2. Your tone is very off-putting. Perhaps people are picking up on a certain vibe you give off (the "I know I'm smarter than all of you" vibe) and it's not helping create connections.

Sometimes people with high IQs don't have the best social skills. It's hard navigating a world where everyone seems slower than you. My daughter struggles with this. She's highly intelligent and hyper functional. My parenting work has centered on developing her patience and kindness.
Anonymous
Honestly I don’t ever remember non pertinent details about ppl. I’ve started to write them down for those who can be important/useful to me or have done a lot for me and I don’t want to seem ungrateful, but for most people I just forget. Not because they are boring, but simply because most things are so mundane.
Anonymous
Anonymous wrote:
Anonymous wrote:
Anonymous wrote:
Anonymous wrote:You probably just have a better memory for biographic details than average. I remember so much more abt other people than they remember about me-i really don’t think it’s personal.
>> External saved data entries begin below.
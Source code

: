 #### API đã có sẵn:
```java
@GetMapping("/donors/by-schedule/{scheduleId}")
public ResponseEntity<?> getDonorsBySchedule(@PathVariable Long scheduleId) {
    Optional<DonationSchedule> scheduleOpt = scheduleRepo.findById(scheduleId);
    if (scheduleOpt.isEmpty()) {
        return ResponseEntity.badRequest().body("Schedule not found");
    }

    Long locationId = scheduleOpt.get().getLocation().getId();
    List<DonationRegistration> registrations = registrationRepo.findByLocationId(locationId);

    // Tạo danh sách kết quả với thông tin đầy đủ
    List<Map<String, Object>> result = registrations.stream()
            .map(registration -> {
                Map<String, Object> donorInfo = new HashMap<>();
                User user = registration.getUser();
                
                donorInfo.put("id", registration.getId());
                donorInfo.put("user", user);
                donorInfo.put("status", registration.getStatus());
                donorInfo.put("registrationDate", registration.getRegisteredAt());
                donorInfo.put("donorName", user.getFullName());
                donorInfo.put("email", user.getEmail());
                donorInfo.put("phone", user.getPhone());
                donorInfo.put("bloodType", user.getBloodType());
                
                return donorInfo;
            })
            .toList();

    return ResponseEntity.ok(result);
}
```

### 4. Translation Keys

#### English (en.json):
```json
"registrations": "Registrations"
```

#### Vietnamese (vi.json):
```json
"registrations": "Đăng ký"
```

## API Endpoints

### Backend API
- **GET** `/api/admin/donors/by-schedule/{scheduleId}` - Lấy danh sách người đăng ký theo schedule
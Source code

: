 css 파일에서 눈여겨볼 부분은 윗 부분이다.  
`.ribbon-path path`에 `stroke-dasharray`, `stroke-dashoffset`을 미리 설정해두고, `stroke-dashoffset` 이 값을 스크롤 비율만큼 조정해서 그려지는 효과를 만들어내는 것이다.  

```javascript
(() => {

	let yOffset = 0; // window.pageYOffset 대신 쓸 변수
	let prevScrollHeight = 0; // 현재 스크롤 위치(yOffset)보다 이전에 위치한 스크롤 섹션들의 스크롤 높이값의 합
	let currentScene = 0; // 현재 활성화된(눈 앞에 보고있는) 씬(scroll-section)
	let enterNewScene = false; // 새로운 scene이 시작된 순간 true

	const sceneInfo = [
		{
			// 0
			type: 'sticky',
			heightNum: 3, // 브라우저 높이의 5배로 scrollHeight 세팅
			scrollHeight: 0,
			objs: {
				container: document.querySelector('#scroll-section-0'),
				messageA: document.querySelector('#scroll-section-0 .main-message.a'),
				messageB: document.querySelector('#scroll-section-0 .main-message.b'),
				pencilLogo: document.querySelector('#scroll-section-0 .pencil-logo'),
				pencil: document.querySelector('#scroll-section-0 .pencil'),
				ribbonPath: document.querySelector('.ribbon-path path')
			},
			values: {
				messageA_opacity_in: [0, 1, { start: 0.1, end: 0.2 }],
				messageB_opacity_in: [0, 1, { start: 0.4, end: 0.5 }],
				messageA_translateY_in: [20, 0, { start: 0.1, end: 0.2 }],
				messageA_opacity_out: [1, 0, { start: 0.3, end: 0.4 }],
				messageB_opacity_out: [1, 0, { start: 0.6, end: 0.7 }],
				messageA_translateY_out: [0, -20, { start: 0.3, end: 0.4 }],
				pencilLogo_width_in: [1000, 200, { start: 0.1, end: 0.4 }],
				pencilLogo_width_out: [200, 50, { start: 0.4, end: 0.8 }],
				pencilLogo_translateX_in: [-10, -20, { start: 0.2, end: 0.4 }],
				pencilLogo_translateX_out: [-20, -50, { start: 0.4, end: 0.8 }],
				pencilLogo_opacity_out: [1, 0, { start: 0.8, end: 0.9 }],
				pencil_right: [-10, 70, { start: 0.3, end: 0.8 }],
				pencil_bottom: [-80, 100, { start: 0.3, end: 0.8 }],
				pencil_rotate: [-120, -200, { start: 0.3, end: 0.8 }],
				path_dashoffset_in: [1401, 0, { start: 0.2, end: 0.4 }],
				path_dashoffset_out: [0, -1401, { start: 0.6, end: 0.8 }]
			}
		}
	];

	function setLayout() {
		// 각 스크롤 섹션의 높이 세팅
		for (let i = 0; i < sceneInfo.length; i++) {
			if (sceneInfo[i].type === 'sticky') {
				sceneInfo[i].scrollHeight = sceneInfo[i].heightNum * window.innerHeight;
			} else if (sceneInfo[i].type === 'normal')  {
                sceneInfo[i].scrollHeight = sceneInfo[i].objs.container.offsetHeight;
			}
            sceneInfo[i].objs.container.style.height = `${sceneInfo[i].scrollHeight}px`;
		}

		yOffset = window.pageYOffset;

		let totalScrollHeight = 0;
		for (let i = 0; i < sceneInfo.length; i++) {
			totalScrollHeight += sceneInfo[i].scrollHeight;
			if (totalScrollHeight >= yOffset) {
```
(And I’m not trying to remember it or remembering more about people I like, I can’t really help but remember.)


Yes - I have a witty, quick mind and sharp memory. Not only will I recall having met you before but also your name and anything else you chose to share or maybe what I quietly observed about you.

I’m either your best friend or worst enemy at a high school reunion because over 30 years later, I remember everything about you. I now fill in details
of other people’s lives upon request, just ask.

I forget nothing!

So, this happens to me all the time and it took until middle age until I tried not to be personally offended. And as PP said, yes, most people are self absorbed and unfriendly so get used to re introducing yourself.

My ILs are a perfect example of such self absorption: they have zero interest in extraneous details of my life and are constantly learning some v basic facts about me.





You sound exhausting, annoying and judgemental.


Rude.


Not PP you responded to, but you started it with that insufferable description of yourself. If you're wondering why people seem to forget about you... it's because you're not very likable. You may not want to hear it, but from our group exchange on this thread, it appears to be true.